N-AcétylCystéine (NAC) dans les troubles bipolaires et les troubles associés
26/08/2012
Auteur : Dr Hantouche
Bipo / Cyclo > Bipolarité adulte > Traitements
Quʼest que le NAC ?
Le NAC est un dérivé de l’acide aminé L-Cystéine ; il est conditionné comme un médicament Mucomyst® - indiqué dans le traitements des affections broncho-pulmonaires aiguës et chroniques, dans les complications de la mucoviscidose, des soins de la trachéotomie…
Quel rôle joue le NAC dans les troubles psychiatriques ?
C’est un exemple d’usage d’anciens produits bien connus sur de nouvelles connaissances en pharmacologie – par exemple, le NAC possède des effets sur les processus impliqués dans les réactions du métabolisme induites par le stress, comme les réactions oxydatives (comme un effet modulateur sur le glutamate). Des réactions excessives au stress contribuent à altérer le fonctionnement des cellules avec une fragilisation de la membrane cellulaire (perméabilité et fluidité), altérer la transduction du signal, la décomposition métabolique en des dérivés toxiques pour la cellule… Les neurones sont le plus à risque de subir les effets délétères du stress en raison de la concentration importante des acides gras polyinsaturés dans la membrane neuronale. Parmi les réactions de défense contre le stress, figure le Glutathion ; Les Oméga 3 FFA, et les vitamines C et E facilitent la conversion du Glutathion oxydé mais n’augmentent pas la capacité de réserve du Glutathion ; ce que le NAC peut faire.
Le Glutathion est un tripeptide formé par le glutamate, la cystéine et la glycine (ou γ-L-glutamyl-L-cystéinyl-glycine). Le NAC peut augmenter le Glutathion seulement en cas de déficit intracellulaire en Glutathion (c’est ce qui se passe en cas de réaction oxydative élevée liée au stress). Le NAC agit ainsi sur la modulation du transport du glutamate – qui est impliqué dans plusieurs fonctions et comportements tels que la récompense, le renforcement, la répétition… qui sont impliqués dans certains troubles compulsifs, impulsifs, abus de substance, jeu pathologique…

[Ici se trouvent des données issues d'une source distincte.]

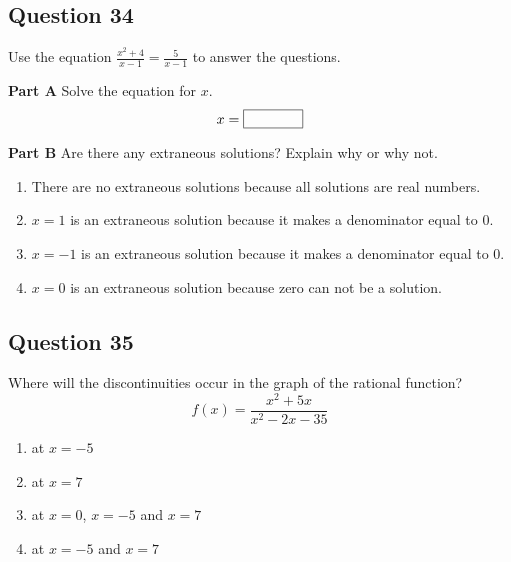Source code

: \documentclass[12pt]{article}
\begin{document}
\subsection*{Question 34}
Use the equation \( \frac{x^2 + 4}{x - 1} = \frac{5}{x - 1} \) to answer the questions.

\textbf{Part A}
Solve the equation for \(x\).
\[ x = \framebox[1.5cm]{\phantom{X}} \]

\textbf{Part B}
Are there any extraneous solutions? Explain why or why not.
\begin{enumerate}[label=\Alph*.]
    \item There are no extraneous solutions because all solutions are real numbers.
    \item \( x = 1 \) is an extraneous solution because it makes a denominator equal to 0.
    \item \( x = -1 \) is an extraneous solution because it makes a denominator equal to 0.
    \item \( x = 0 \) is an extraneous solution because zero can not be a solution.
\end{enumerate}

\subsection*{Question 35}
Where will the discontinuities occur in the graph of the rational function?
\[ f(x) = \frac{x^2 + 5x}{x^2 - 2x - 35} \]
\begin{enumerate}[label=\Alph*.]
    \item at \( x = -5 \)
    \item at \( x = 7 \)
    \item at \( x = 0 \), \( x = -5 \) and \( x = 7 \)
    \item at \( x = -5 \) and \( x = 7 \)
\end{enumerate}

\end{document}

Aperçu des études cliniques avec le NAC
I- Dans la schizophrénie
Une étude contrôlée avec 84 patients traités avec 2 g sur une période de 24 semaines : effet sur l’intensité globale et les symptômes négatifs et non positifs de la schizophrénie – ainsi qu’une amélioration sur l’échelle de Barnes (akathisie). Les bénéfices disparaissent après un mois d’arrêt du NAC.
Référence : Berk M, Copolov D, Dean O, et al. N-acetyl cysteine as a glutathione precursor for schizophrenia—a double-blind, randomized, placebo-controlled trial. Biol Psychiatry. 2008;64:361–368
Une autre étude en croisé, évaluant l’effet du NAC en ajout au traitement ; Huit patients ont reçus le NAC à 2 g/jour ou placebo sur 60 jours – amélioration observée sur les symptômes négatifs.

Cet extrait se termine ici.